*** Opening Information shown ***
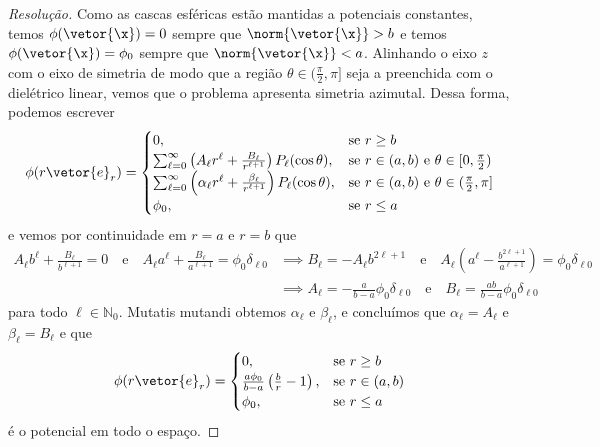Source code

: \begin{proof}[Resolução]
    Como as cascas esféricas estão mantidas a potenciais constantes, temos \(\phi(\vetor{\x}) = 0\) sempre que \(\norm{\vetor{\x}} > b\) e temos \(\phi(\vetor{\x}) = \phi_0\) sempre que \(\norm{\vetor{\x}} < a\). Alinhando o eixo \(z\) com o eixo de simetria de modo que a região \(\theta \in (\frac{\pi}{2}, \pi]\) seja a preenchida com o dielétrico linear, vemos que o problema apresenta simetria azimutal. Dessa forma, podemos escrever
    \begin{equation*}
        \phi(r \vetor{e}_r) = \begin{cases}
            0,&\text{se }r \geq b\\
            \sum_{\ell = 0}^\infty \left(A_\ell r^\ell + \frac{B_\ell}{r^{\ell + 1}}\right)P_\ell(\cos\theta),&\text{se }r \in (a,b)\text{ e }\theta \in [0, \frac{\pi}{2})\\
            \sum_{\ell = 0}^\infty \left(\alpha_\ell r^\ell + \frac{\beta_\ell}{r^{\ell + 1}}\right)P_\ell(\cos\theta),&\text{se }r \in (a,b)\text{ e }\theta \in (\frac{\pi}{2},\pi]\\
            \phi_0,&\text{se }r \leq a
        \end{cases}
    \end{equation*}
    e vemos por continuidade em \(r = a\) e \(r = b\) que
    \begin{align*}
        A_\ell b^\ell + \frac{B_\ell}{b^{\ell + 1}} = 0 \quad\text{e}\quad A_\ell a^\ell + \frac{B_\ell}{a^{\ell + 1}} = \phi_0 \delta_{\ell 0}
        &\implies B_\ell = -A_\ell b^{2\ell + 1} \quad\text{e}\quad A_\ell\left(a^\ell - \frac{b^{2\ell + 1}}{a^{\ell + 1}}\right) = \phi_0 \delta_{\ell 0}\\
        &\implies A_\ell = -\frac{a}{b - a} \phi_0 \delta_{\ell 0} \quad\text{e}\quad B_\ell = \frac{ab}{b - a} \phi_0 \delta_{\ell 0}
    \end{align*}
    para todo \(\ell \in \mathbb{N}_0\). Mutatis mutandi obtemos \(\alpha_\ell\) e \(\beta_\ell\), e concluímos que \(\alpha_\ell = A_\ell\) e \(\beta_\ell = B_\ell\)
    e que
    \begin{equation*}
        \phi(r \vetor{e}_r) = \begin{cases}
            0,&\text{se }r \geq b\\
            \frac{a\phi_0}{b - a}\left(\frac{b}{r} - 1\right),&\text{se }r \in (a,b)\\
            \phi_0,&\text{se }r \leq a
        \end{cases}
    \end{equation*}
    é o potencial em todo o espaço.
\end{proof}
*** Closing Information shown ***
(Exercise details)
Carry over each record above character for character, with the pictures left out.

(Task result)
Source code

: \begin{proof}[Resolução]
    Como as cascas esféricas estão mantidas a potenciais constantes, temos \(\phi(\vetor{\x}) = 0\) sempre que \(\norm{\vetor{\x}} > b\) e temos \(\phi(\vetor{\x}) = \phi_0\) sempre que \(\norm{\vetor{\x}} < a\). Alinhando o eixo \(z\) com o eixo de simetria de modo que a região \(\theta \in (\frac{\pi}{2}, \pi]\) seja a preenchida com o dielétrico linear, vemos que o problema apresenta simetria azimutal. Dessa forma, podemos escrever
    \begin{equation*}
        \phi(r \vetor{e}_r) = \begin{cases}
            0,&\text{se }r \geq b\\
            \sum_{\ell = 0}^\infty \left(A_\ell r^\ell + \frac{B_\ell}{r^{\ell + 1}}\right)P_\ell(\cos\theta),&\text{se }r \in (a,b)\text{ e }\theta \in [0, \frac{\pi}{2})\\
            \sum_{\ell = 0}^\infty \left(\alpha_\ell r^\ell + \frac{\beta_\ell}{r^{\ell + 1}}\right)P_\ell(\cos\theta),&\text{se }r \in (a,b)\text{ e }\theta \in (\frac{\pi}{2},\pi]\\
            \phi_0,&\text{se }r \leq a
        \end{cases}
    \end{equation*}
    e vemos por continuidade em \(r = a\) e \(r = b\) que
    \begin{align*}
        A_\ell b^\ell + \frac{B_\ell}{b^{\ell + 1}} = 0 \quad\text{e}\quad A_\ell a^\ell + \frac{B_\ell}{a^{\ell + 1}} = \phi_0 \delta_{\ell 0}
        &\implies B_\ell = -A_\ell b^{2\ell + 1} \quad\text{e}\quad A_\ell\left(a^\ell - \frac{b^{2\ell + 1}}{a^{\ell + 1}}\right) = \phi_0 \delta_{\ell 0}\\
        &\implies A_\ell = -\frac{a}{b - a} \phi_0 \delta_{\ell 0} \quad\text{e}\quad B_\ell = \frac{ab}{b - a} \phi_0 \delta_{\ell 0}
    \end{align*}
    para todo \(\ell \in \mathbb{N}_0\). Mutatis mutandi obtemos \(\alpha_\ell\) e \(\beta_\ell\), e concluímos que \(\alpha_\ell = A_\ell\) e \(\beta_\ell = B_\ell\)
    e que
    \begin{equation*}
        \phi(r \vetor{e}_r) = \begin{cases}
            0,&\text{se }r \geq b\\
            \frac{a\phi_0}{b - a}\left(\frac{b}{r} - 1\right),&\text{se }r \in (a,b)\\
            \phi_0,&\text{se }r \leq a
        \end{cases}
    \end{equation*}
    é o potencial em todo o espaço.
\end{proof}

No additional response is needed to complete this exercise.